**WHAT YOU SHOULD DO:** Return, from the listing below, every line that includes "output".

**RECORDS:**
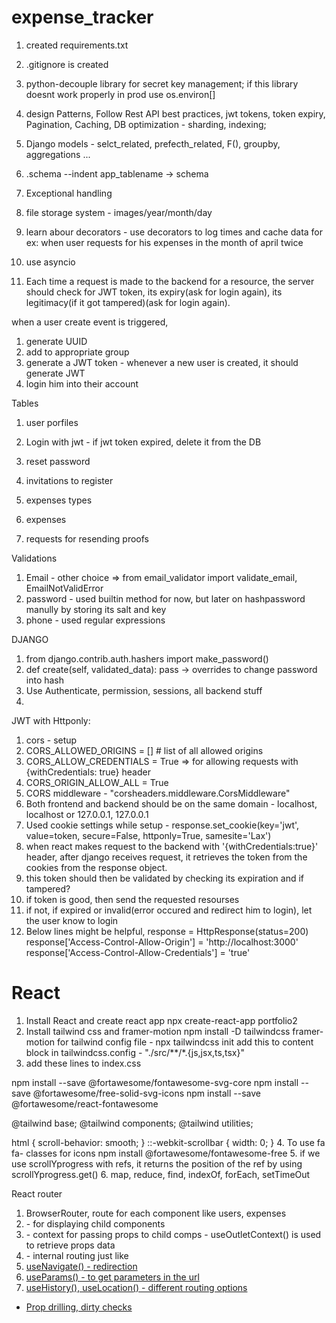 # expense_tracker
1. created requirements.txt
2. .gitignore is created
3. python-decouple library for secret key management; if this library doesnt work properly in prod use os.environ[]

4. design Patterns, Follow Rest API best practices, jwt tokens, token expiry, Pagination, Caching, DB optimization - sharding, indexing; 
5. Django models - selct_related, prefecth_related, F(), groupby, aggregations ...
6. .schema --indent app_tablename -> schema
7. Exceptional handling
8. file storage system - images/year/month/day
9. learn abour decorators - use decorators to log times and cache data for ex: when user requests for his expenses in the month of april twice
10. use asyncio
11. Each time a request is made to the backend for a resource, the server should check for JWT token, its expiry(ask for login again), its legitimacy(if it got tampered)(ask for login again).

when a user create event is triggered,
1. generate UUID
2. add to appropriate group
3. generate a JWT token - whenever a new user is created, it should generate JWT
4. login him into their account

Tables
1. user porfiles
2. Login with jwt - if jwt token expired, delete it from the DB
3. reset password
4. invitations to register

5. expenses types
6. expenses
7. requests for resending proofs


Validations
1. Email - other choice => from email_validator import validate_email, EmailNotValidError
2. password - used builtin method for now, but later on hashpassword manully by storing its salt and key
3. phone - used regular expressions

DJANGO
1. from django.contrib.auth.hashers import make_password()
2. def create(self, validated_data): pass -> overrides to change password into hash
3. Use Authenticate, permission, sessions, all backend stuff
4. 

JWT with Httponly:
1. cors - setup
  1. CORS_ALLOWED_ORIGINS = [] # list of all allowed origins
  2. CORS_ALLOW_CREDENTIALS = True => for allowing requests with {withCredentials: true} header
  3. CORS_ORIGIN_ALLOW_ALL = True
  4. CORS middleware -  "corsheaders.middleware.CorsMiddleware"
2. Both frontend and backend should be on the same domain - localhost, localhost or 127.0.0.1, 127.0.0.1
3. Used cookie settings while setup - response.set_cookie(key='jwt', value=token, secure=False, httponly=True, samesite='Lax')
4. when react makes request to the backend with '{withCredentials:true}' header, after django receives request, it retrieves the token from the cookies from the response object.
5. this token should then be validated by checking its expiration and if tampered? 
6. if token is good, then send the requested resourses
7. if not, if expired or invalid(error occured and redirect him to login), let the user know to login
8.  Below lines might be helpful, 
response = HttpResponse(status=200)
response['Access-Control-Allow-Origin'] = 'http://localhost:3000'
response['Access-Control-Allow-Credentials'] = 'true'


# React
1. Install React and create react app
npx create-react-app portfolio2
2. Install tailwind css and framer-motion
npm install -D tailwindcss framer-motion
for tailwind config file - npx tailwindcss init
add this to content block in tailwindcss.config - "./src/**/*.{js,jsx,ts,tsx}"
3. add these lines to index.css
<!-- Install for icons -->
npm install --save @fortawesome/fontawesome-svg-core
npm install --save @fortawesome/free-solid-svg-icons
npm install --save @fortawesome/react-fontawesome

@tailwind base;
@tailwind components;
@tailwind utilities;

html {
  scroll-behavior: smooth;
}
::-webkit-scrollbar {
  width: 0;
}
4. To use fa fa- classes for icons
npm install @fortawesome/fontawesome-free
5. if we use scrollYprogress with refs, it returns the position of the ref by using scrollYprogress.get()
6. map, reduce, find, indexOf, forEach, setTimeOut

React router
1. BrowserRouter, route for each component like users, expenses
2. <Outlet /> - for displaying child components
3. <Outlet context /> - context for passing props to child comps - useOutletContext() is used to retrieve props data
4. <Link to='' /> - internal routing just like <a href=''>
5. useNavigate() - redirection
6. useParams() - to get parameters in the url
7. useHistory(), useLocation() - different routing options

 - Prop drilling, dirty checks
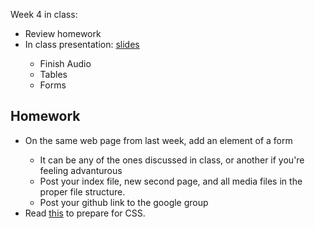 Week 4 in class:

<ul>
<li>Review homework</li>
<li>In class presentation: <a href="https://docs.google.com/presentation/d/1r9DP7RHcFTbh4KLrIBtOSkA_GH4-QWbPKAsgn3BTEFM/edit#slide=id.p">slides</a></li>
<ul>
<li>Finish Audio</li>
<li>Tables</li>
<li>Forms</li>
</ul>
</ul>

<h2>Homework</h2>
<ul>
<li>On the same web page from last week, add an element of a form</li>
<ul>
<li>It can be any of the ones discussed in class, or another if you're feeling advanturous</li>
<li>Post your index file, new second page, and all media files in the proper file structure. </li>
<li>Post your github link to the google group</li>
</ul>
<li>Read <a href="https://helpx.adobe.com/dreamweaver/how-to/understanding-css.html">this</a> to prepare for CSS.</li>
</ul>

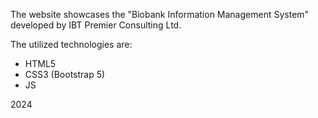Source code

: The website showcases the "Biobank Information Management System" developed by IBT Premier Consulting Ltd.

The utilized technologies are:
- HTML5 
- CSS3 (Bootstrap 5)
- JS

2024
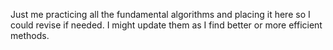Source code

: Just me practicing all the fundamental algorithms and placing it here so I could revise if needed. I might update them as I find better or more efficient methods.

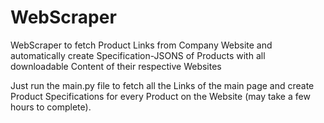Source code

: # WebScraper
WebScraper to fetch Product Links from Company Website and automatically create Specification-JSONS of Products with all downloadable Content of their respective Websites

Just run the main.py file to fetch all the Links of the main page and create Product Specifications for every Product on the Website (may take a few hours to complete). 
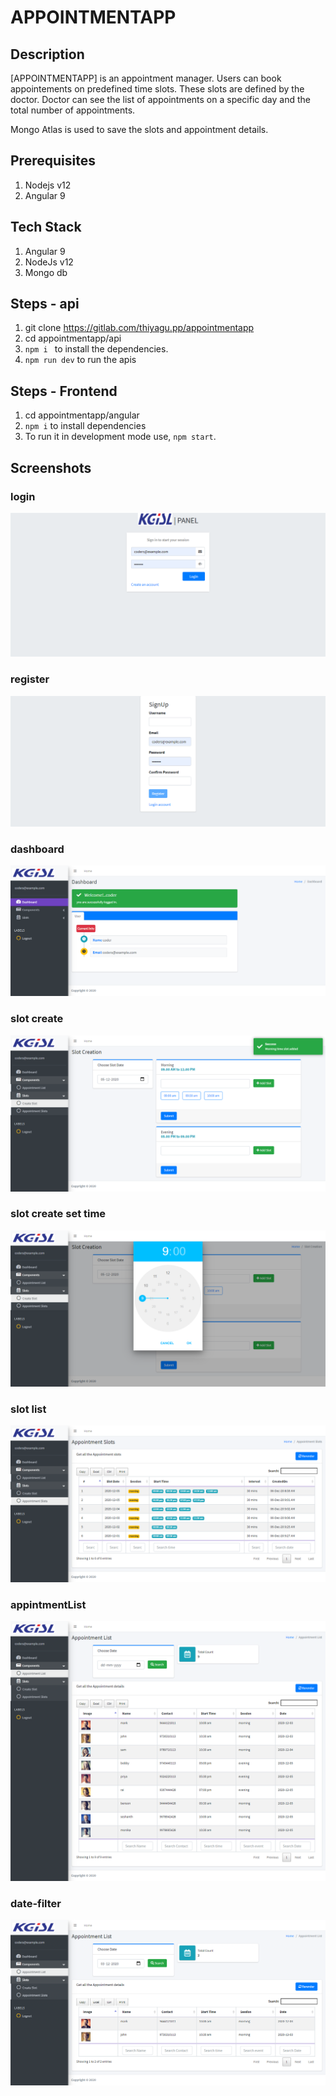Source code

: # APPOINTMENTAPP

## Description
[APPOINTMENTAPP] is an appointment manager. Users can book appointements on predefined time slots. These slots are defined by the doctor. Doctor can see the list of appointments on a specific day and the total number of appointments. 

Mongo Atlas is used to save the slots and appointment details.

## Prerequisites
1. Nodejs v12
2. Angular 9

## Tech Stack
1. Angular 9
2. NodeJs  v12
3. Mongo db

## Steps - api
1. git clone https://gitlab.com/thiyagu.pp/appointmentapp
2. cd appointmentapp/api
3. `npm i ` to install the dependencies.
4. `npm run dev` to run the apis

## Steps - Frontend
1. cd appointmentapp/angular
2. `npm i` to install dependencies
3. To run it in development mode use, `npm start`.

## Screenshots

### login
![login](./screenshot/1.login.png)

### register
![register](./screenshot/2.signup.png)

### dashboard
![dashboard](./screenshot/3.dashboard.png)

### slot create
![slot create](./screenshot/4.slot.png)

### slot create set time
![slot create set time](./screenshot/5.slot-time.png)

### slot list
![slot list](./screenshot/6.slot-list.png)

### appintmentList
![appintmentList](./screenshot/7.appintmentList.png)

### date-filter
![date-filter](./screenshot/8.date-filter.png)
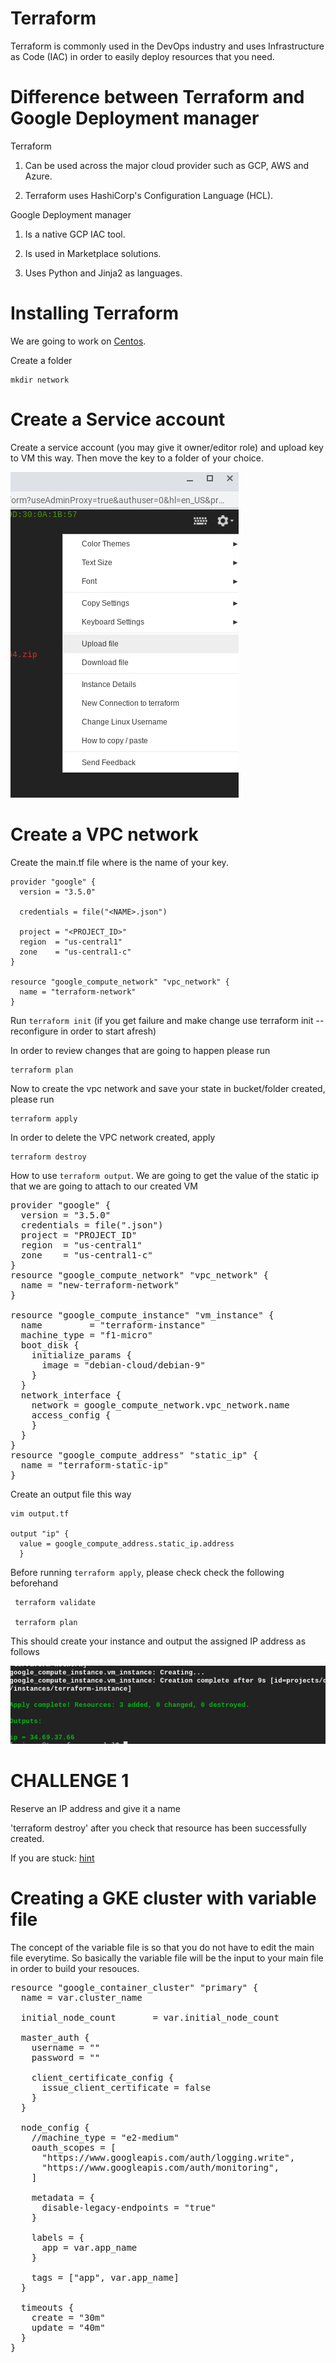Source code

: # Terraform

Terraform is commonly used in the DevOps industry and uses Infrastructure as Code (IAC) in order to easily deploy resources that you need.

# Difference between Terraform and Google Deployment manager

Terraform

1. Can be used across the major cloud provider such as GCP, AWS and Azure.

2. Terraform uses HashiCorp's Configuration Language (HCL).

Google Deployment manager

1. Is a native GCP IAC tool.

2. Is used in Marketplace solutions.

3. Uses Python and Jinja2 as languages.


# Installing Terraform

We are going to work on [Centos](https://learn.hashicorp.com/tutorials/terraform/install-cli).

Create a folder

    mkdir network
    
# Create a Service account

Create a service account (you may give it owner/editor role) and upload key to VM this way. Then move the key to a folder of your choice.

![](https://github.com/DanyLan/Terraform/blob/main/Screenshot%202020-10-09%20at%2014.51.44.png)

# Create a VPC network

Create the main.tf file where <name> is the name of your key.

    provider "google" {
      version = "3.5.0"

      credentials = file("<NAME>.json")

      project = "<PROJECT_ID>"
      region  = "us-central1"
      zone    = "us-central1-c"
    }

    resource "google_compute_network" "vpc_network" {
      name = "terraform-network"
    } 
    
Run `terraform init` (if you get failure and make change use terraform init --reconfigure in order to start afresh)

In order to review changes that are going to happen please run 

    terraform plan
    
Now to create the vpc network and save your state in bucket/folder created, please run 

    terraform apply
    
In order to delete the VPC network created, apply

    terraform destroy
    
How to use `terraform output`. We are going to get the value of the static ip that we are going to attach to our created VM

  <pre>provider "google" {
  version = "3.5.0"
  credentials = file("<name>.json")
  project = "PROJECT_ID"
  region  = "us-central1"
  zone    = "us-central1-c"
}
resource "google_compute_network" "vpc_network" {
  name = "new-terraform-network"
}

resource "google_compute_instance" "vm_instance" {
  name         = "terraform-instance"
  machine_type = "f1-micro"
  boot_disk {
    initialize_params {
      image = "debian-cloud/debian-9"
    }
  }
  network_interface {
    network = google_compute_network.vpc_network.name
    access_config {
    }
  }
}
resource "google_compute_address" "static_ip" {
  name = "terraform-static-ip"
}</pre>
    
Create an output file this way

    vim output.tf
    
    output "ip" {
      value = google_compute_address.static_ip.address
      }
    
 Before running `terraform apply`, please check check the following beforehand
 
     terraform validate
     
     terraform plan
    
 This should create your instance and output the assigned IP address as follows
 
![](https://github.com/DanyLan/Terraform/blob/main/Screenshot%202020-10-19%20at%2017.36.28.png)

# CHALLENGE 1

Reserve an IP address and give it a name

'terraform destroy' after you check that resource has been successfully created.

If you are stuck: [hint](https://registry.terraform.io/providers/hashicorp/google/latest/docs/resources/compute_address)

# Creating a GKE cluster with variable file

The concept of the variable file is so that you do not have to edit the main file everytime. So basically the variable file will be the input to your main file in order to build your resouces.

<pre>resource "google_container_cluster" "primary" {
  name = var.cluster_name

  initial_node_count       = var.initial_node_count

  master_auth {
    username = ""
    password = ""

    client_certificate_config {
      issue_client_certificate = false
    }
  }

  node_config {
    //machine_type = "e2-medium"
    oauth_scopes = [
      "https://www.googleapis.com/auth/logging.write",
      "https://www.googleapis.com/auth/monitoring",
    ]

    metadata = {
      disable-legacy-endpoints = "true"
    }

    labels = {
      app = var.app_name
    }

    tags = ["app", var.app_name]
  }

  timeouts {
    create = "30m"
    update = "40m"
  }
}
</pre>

**PROBLEM SOLUTION:**
How to use `terraform output`. We are going to get the value of the static ip that we are going to attach to our created VM
Create an output file this way
    vim output.tf
    output "ip" {
 This should create your instance and output the assigned IP address as follows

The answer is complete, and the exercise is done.